Most of the time I cook plain, ordinary food without a thought of writing the recipe down since it’s so ordinary that a recipe would hardly be necessary. This first meal fits into that category:
This is Tempeh Bacon, Mashed Potatoes with Gravy, and Roasted Asparagus and Mushrooms. The tempeh is simply my Cajun Tempeh Bacon without the Cajun seasonings. (My daughter’s guest for dinner that night somehow thought it tasted like chicken, which I didn’t get, but at least she liked it.) The potatoes are red potatoes, with skins, boiled and then mashed with soymilk, salt, and pepper (some black and some pink). The gravy is basically seasoned vegetable broth with corn starch added for thickening. I don’t use a recipe, just do it by “feel,” but usually sage, thyme, garlic, and onion play some part in the gravy. And the asparagus-mushroom dish roughly follows this recipe, but without the sauce. (D. and I enjoyed a few drops of truffle oil on our asparagus and potatoes, though E. thought it tasted like old socks.)

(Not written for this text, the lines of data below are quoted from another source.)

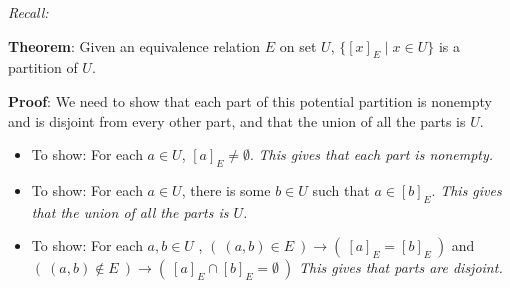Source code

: 
{\it Recall:} 




{\bf Theorem}: Given an equivalence relation $E$ on set $U$,  $\{ [x]_{E} \mid x \in U  \}$ is a partition of $U$.

{\bf Proof}: We need to show that each part of this potential partition is nonempty and is 
disjoint from every other part, and that the union of all the parts is $U$.

\begin{itemize}
\item To show: For each  $a \in U$, $[a]_{E}  \neq  \emptyset$.  {\it This gives that each part is nonempty.}

\vspace{200pt}

\item To show: For each $a \in U$, there is some $b \in U$  such that $a \in [b]_{E}$.
{\it This gives that the union of all the parts is $U$.}

\vspace{200pt}

\item To show: For each  $a,b  \in U$ , $(~(a,b)  \in  E ~)\to (~ [a]_{E}  = [b]_{E}~)$
and  $(~(a,b)  \notin  E ~)\to (~ [a]_{E} \cap[b]_{E} = \emptyset~)$
{\it This gives that parts are disjoint.}

\vspace{400pt}
\end{itemize}
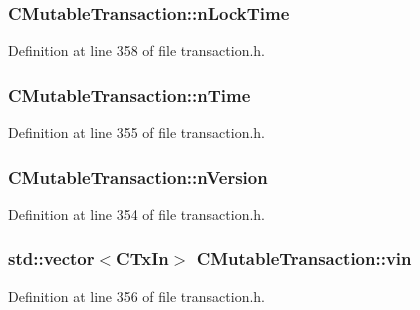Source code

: \subsubsection[{n\+Lock\+Time}]{ C\+Mutable\+Transaction\+::n\+Lock\+Time}\label{struct_c_mutable_transaction_ae9685a37d424cd00e3badda28260c848}


Definition at line 358 of file transaction.\+h.

\hypertarget{struct_c_mutable_transaction_a7638f0f1222fac9b3a258cd4bf7bc13e}{}
\subsubsection[{n\+Time}]{ C\+Mutable\+Transaction\+::n\+Time}\label{struct_c_mutable_transaction_a7638f0f1222fac9b3a258cd4bf7bc13e}


Definition at line 355 of file transaction.\+h.

\hypertarget{struct_c_mutable_transaction_a23d7f377dce887f5b37539b0bf51733e}{}
\subsubsection[{n\+Version}]{ C\+Mutable\+Transaction\+::n\+Version}\label{struct_c_mutable_transaction_a23d7f377dce887f5b37539b0bf51733e}


Definition at line 354 of file transaction.\+h.

\hypertarget{struct_c_mutable_transaction_ad6b1a0a773293fd153a1d384923631da}{}
\subsubsection[{vin}]{\setlength{\rightskip}{0pt plus 5cm}std\+::vector$<${\bf C\+Tx\+In}$>$ C\+Mutable\+Transaction\+::vin}\label{struct_c_mutable_transaction_ad6b1a0a773293fd153a1d384923631da}


Definition at line 356 of file transaction.\+h.


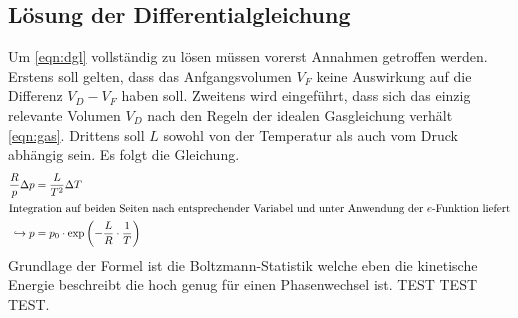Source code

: \subsection{Lösung der Differentialgleichung}
Um \eqref{eqn:dgl} vollständig zu lösen müssen vorerst Annahmen getroffen werden. 
Erstens soll gelten, dass das Anfgangsvolumen $V_F$ keine Auswirkung auf die Differenz $V_D - V_F$ haben soll. Zweitens wird eingeführt, dass 
sich das einzig relevante Volumen $V_D$ nach den Regeln der idealen Gasgleichung verhält \eqref{eqn:gas}. Drittens soll $L$ sowohl von der Temperatur
als auch vom Druck abhängig sein.
Es folgt die Gleichung.
\begin{align}
\label{eqn:wichtig}
    \frac{R}{p} \Delta p &= \frac{L}{T^2} \Delta T \\
    \intertext{Integration auf beiden Seiten nach entsprechender Variabel und unter Anwendung der $e$-Funktion liefert}
    \hookrightarrow p &= p_0 \cdot \text{exp} \left(-\frac{L}{R} \cdot \frac{1}{T}\right)
\end{align}
Grundlage der Formel ist die Boltzmann-Statistik welche eben die kinetische Energie beschreibt die hoch genug für einen Phasenwechsel ist. 
TEST TEST TEST.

This pizza fits into to the category of “meals without recipes,” though I have a hard time calling it simple because of the homemade vegan pepperoni E. and I made for it. The pizza itself is very easy: it uses a bought crust (I can’t remember the brand, though it was vegan), seasoned tomato puree as the sauce, and Follow Your Heart vegan mozzarella for the cheese. (E. insisted that we buy vegan cheese for the pizza; I would have been happy to leave it off.) There are also sauteed onions and green peppers and sliced mushrooms under the cheese. It’s the first pizza I’ve made in a long time, and it was really good. (This is the only photo I have of it because we were so eager to eat it that I only took one!)
Now there is a recipe for the vegan pepperoni (or Veggieroni, as I like to call it), but I’m not ready to share it yet. [Update: it’s here!] It’s cooked the same way as Joanne Stepaniak’s Vegan Vittles recipe and the Seitan O’Greatness recipe posted by Lachesis over at the Post Punk Kitchen Forums (and blogged by several vegan bloggers.) In other words, it’s seitan baked in aluminum foil, rather than boiled. But I switched up the ingredients a lot, and the seasoning is totally different from either recipe. It came out so well, with a couple of possible tweaks, that I’ll be making this a lot from now on, just to throw on salads or sandwiches. Or whenever a stray pizza crust finds its way into the house!